**Brief:** Among the entries below, find all lines that include "used" and copy them.

━━━━

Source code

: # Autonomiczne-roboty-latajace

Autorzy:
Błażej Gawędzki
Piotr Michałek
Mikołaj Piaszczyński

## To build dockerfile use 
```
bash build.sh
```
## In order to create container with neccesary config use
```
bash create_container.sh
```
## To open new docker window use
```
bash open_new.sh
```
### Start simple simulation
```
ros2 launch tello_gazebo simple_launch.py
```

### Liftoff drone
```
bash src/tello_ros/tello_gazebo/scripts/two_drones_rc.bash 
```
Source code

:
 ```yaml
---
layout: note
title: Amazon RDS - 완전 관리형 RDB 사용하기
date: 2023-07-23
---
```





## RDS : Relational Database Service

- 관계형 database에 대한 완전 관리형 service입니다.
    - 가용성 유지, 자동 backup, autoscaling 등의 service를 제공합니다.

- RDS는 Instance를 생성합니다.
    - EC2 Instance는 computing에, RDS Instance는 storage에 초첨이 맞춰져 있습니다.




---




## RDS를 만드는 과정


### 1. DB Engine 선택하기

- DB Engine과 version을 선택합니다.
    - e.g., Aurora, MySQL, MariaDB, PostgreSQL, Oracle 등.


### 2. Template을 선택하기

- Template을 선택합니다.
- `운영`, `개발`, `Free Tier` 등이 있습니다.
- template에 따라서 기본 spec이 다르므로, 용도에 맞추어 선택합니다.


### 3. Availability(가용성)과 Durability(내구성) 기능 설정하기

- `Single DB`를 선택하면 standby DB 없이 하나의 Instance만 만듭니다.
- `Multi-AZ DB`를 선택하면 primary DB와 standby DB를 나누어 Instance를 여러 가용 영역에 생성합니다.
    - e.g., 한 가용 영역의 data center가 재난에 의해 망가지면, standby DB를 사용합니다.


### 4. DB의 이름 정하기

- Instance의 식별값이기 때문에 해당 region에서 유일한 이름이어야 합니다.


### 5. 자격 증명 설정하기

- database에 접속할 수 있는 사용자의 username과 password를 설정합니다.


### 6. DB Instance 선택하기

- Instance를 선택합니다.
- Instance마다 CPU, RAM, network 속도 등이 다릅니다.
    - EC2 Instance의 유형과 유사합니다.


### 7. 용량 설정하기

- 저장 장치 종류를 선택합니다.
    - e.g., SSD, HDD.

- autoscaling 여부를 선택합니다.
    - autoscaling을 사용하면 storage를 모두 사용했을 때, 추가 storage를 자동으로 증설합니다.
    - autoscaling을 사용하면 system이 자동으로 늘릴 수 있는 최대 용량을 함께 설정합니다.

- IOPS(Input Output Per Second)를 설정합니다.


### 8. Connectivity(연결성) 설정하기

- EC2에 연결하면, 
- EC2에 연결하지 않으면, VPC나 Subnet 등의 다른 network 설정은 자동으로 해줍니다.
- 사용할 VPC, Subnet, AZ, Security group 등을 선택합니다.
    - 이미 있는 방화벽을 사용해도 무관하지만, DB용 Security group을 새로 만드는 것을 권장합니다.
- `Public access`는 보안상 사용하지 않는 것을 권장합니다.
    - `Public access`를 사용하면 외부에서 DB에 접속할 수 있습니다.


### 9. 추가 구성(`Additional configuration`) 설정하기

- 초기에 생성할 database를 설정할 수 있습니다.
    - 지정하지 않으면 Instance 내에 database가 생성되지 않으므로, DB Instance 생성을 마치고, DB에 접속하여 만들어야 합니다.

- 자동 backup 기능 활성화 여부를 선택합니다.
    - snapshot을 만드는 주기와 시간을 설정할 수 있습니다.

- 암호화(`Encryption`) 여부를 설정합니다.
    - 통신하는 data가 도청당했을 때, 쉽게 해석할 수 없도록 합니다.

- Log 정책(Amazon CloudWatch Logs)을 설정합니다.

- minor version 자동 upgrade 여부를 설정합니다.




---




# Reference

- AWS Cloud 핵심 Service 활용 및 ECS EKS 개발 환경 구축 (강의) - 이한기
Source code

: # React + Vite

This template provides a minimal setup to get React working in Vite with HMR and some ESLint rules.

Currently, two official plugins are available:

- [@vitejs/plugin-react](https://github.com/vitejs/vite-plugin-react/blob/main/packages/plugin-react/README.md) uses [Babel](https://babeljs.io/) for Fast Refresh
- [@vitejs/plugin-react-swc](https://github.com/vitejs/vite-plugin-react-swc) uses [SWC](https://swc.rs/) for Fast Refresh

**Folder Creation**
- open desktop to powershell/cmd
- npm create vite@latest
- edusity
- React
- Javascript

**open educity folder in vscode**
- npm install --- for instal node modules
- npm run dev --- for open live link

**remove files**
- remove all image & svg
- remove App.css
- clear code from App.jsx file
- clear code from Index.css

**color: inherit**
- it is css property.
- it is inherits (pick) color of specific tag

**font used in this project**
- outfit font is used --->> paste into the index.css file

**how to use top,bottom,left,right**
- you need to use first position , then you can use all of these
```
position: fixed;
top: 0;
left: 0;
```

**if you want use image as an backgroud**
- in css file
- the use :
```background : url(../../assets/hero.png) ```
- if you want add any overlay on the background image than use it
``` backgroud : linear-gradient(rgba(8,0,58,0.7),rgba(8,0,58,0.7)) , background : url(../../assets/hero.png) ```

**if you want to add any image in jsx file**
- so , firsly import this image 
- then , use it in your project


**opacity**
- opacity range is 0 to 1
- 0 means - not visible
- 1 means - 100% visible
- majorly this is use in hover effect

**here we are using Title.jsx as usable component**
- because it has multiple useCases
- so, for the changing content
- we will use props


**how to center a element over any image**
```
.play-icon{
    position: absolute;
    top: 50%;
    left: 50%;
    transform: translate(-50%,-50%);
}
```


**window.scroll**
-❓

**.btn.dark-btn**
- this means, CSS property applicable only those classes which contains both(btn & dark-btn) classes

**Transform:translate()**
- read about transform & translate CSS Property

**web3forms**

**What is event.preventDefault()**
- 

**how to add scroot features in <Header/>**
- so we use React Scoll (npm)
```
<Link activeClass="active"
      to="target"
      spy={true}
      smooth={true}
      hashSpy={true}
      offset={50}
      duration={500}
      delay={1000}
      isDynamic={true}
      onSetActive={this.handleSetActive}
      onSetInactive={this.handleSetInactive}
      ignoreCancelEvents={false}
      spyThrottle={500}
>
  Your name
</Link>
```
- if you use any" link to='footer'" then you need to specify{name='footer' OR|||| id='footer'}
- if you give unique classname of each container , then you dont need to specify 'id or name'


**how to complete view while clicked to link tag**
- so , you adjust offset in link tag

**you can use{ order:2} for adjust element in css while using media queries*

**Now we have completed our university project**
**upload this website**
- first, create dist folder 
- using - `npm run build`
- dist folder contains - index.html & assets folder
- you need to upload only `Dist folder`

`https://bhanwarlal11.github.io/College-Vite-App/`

━━━━

**Task result:**
**font used in this project**
- outfit font is used --->> paste into the index.css file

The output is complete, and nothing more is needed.